Le Conseil constitutionnel vient de censurer l’accès aux données de connexion par les agents habilités de l’Autorité des marchés financiers. Cependant, compte tenu des « conséquences manifestement excessives » de cette décision, il en reporte les effets au 31 décembre 2018.
L’article L. 621-10 du Code monétaire et financier autorise les agents de l’Autorité des marchés financiers à demander aux opérateurs et services en ligne, la communication des données de connexion pour les besoins d’une enquête relevant de ses compétences.
Seulement, dans le cadre d’une question prioritaire de constitutionnalité, dans laquelle la Quadrature du net notamment est intervenue, le défaut d’encadrement de ces mesures a été critiqué. Dans sa décision rendue ce matin, le Conseil constitutionnel a suivi les requérants, considérant d’abord que par définition, « la communication des données de connexion est de nature à porter atteinte au droit au respect de la vie privée de la personne intéressée ».
Trop peu de garanties pour protéger la vie privée
Or, les neuf sages ont reproché au législateur d’avoir « assorti la procédure prévue par les dispositions en cause d'aucune autre garantie » que l’habilitation des agents de l’AMF et le respect du secret professionnel. Si leur droit de communication n'est assorti d'aucun pouvoir d'exécution forcée, « le législateur n'a pas entouré la procédure prévue par les dispositions contestées de garanties propres à assurer une conciliation équilibrée entre, d'une part, le droit au respect de la vie privée et, d'autre part, la prévention des atteintes à l'ordre public et la recherche des auteurs d'infractions ».
Cette décision n’est pas une surprise puisqu’à l’occasion de son examen de la loi Macron sur la croissance et l’activité, le même juge avait censuré en août 2015 un article qui consacrait l’accès aux métadonnées aux agents de l’Autorité de la concurrence. Et déjà le législateur s'était fait taper sur les doigts pour avoir oublié de prévoir quelques poussières de garanties pour ces atteintes à la vie privée.
Une censure reportée au 31 décembre 2018
Bon prince, le Conseil a accepté de reporter dans le temps les effets de sa censure. « L'abrogation immédiate des dispositions contestées aurait des conséquences manifestement excessives et, par suite, il y a lieu de la reporter au 31 décembre 2018 » écrit-il dans sa décision.
Cette censure n’interviendra donc qu'à la fin de l'année prochaine, histoire de laisser le temps au législateur de patcher cette faille béante.
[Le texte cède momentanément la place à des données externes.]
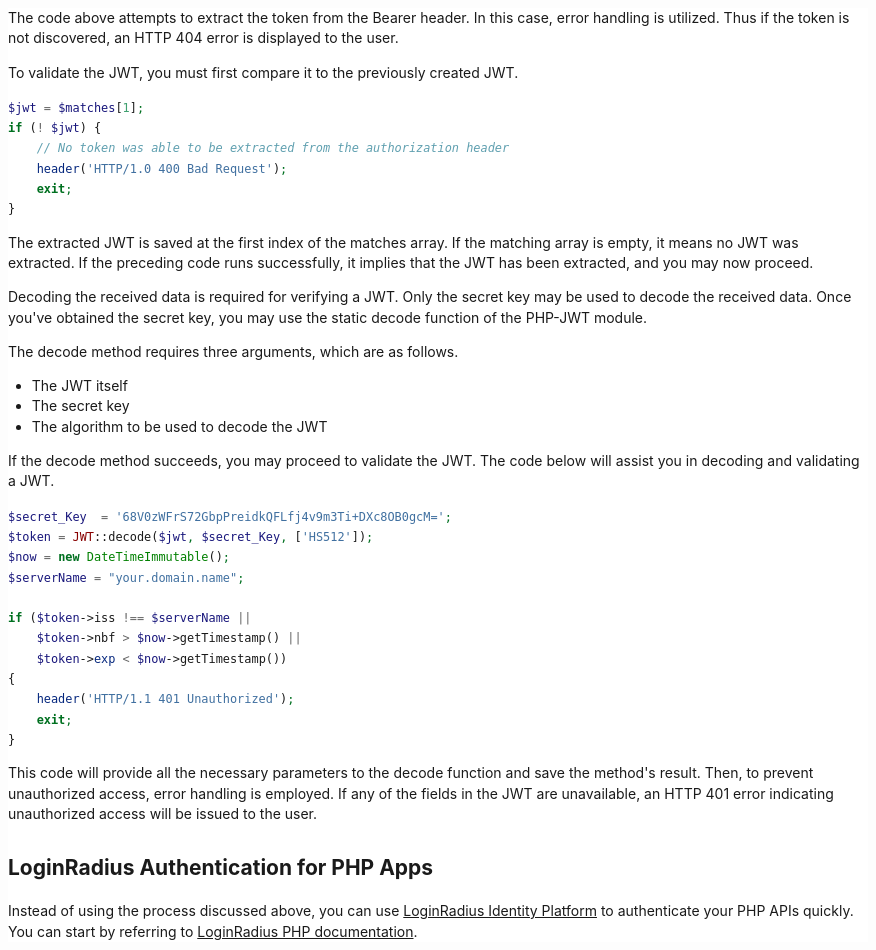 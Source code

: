 The code above attempts to extract the token from the Bearer header. In this case, error handling is utilized. Thus if the token is not discovered, an HTTP 404 error is displayed to the user.

To validate the JWT, you must first compare it to the previously created JWT.

```php
$jwt = $matches[1];
if (! $jwt) {
    // No token was able to be extracted from the authorization header
    header('HTTP/1.0 400 Bad Request');
    exit;
}
```

The extracted JWT is saved at the first index of the matches array. If the matching array is empty, it means no JWT was extracted. If the preceding code runs successfully, it implies that the JWT has been extracted, and you may now proceed.

Decoding the received data is required for verifying a JWT. Only the secret key may be used to decode the received data. Once you've obtained the secret key, you may use the static decode function of the PHP-JWT module.

The decode method requires three arguments, which are as follows.

- The JWT itself
- The secret key
- The algorithm to be used to decode the JWT

If the decode method succeeds, you may proceed to validate the JWT. The code below will assist you in decoding and validating a JWT.

```php
$secret_Key  = '68V0zWFrS72GbpPreidkQFLfj4v9m3Ti+DXc8OB0gcM=';
$token = JWT::decode($jwt, $secret_Key, ['HS512']);
$now = new DateTimeImmutable();
$serverName = "your.domain.name";

if ($token->iss !== $serverName ||
    $token->nbf > $now->getTimestamp() ||
    $token->exp < $now->getTimestamp())
{
    header('HTTP/1.1 401 Unauthorized');
    exit;
}
```

This code will provide all the necessary parameters to the decode function and save the method's result. Then, to prevent unauthorized access, error handling is employed. If any of the fields in the JWT are unavailable, an HTTP 401 error indicating unauthorized access will be issued to the user.

## LoginRadius Authentication for PHP Apps

Instead of using the process discussed above, you can use [LoginRadius Identity Platform](https://accounts.loginradius.com/auth.aspx?plan=developer) to authenticate your PHP APIs quickly. You can start by referring to [LoginRadius PHP documentation](https://www.loginradius.com/docs/developer/tutorial/php/).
Lors de l’audience, l’avocate de l’AMF avait expliqué qu’une censure immédiate risquait d’invalider 40 dossiers en cours, portant sur 80 millions d’euros de plus-values liés aux manquements poursuivis.
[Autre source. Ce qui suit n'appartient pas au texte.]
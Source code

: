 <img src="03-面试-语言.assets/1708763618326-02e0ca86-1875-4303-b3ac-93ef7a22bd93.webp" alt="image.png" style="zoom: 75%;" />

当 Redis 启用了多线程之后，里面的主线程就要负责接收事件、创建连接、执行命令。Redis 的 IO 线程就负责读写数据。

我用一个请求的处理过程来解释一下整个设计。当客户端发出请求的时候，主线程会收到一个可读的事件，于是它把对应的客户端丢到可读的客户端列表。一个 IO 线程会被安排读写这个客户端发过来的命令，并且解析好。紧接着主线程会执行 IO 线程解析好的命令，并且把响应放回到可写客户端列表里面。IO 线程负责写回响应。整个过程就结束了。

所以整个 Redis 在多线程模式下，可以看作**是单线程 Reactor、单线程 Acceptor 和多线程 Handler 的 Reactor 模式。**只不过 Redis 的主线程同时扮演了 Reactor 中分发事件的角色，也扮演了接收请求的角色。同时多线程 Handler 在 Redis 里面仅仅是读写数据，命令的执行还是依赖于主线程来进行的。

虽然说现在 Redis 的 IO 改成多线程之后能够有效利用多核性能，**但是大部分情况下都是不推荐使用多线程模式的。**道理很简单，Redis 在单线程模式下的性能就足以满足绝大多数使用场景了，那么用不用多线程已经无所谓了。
Me Molinié a au contraire opposé que le gouvernement était parfaitement informé de cette fragilité après la censure de la loi Macron en août 2015. « Il a donc laissé les choses en jachère, la situation actuelle résulte de sa propre carence ! ». Autre argument, qui a laissé insensible le Conseil : l’arrêt Télé2 du 21 décembre 2016 où la Cour de Justice de l’Union européenne a exigé des garanties solides pour la collecte et la conservation des données.
Autant dire que d'ici là, la France restera dans une posture très fragile. Tout comme le respect de la vie privée.